Collected data:

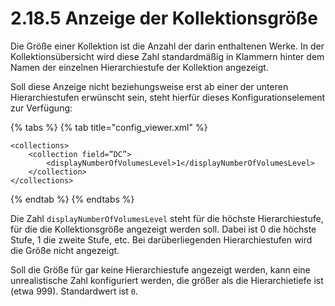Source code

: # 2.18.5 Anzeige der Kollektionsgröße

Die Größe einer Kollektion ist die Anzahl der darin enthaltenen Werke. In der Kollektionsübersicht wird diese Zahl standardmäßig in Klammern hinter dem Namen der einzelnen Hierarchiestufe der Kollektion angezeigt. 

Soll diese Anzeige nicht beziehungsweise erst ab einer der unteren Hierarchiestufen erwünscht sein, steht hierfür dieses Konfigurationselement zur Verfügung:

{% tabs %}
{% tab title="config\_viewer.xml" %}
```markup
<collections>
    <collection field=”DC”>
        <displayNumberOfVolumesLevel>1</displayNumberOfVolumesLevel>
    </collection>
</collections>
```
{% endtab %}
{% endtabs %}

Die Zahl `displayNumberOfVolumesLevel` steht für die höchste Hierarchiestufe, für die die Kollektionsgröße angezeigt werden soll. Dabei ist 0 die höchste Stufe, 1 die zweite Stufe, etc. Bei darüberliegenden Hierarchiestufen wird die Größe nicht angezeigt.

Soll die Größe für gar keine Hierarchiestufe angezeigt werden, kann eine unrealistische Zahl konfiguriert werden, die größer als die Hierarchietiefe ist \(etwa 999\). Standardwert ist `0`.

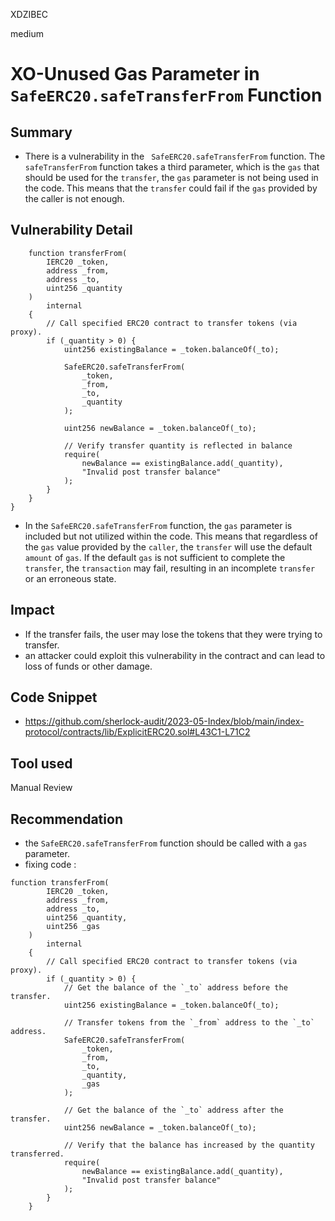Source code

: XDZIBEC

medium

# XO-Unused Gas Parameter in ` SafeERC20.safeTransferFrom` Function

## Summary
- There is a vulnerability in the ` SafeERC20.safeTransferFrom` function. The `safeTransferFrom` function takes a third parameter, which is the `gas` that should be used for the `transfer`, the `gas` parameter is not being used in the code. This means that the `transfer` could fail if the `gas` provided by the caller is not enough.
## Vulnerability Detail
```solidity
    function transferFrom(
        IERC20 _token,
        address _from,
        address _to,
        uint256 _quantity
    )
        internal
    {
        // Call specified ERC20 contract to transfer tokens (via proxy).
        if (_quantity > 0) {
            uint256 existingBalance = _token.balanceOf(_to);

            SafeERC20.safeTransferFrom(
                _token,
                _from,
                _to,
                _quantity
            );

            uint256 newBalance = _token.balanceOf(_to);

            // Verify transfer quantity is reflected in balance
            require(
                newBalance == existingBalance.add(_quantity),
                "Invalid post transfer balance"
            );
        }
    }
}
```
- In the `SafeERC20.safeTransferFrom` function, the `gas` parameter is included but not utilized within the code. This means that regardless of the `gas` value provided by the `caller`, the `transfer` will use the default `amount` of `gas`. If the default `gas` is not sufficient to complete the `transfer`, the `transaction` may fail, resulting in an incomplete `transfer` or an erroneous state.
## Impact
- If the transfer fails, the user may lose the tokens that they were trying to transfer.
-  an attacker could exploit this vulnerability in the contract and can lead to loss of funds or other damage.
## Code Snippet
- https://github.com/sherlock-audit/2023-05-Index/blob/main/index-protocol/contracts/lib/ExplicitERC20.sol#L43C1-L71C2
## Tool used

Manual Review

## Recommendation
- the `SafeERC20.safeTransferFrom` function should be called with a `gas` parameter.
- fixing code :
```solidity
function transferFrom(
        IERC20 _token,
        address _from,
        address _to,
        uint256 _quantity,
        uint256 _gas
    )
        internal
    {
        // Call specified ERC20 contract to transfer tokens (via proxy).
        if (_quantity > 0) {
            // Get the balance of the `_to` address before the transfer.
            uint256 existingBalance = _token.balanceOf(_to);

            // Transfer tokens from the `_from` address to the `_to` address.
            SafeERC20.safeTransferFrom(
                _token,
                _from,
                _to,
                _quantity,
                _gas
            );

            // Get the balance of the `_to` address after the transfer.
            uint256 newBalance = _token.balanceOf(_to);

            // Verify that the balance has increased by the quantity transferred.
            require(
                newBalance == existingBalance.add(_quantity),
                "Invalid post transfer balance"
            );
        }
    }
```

Your objective: Copy out all lines above holding "Anzeige".

Written solution:
: # 2.18.5 Anzeige der Kollektionsgröße
Soll diese Anzeige nicht beziehungsweise erst ab einer der unteren Hierarchiestufen erwünscht sein, steht hierfür dieses Konfigurationselement zur Verfügung:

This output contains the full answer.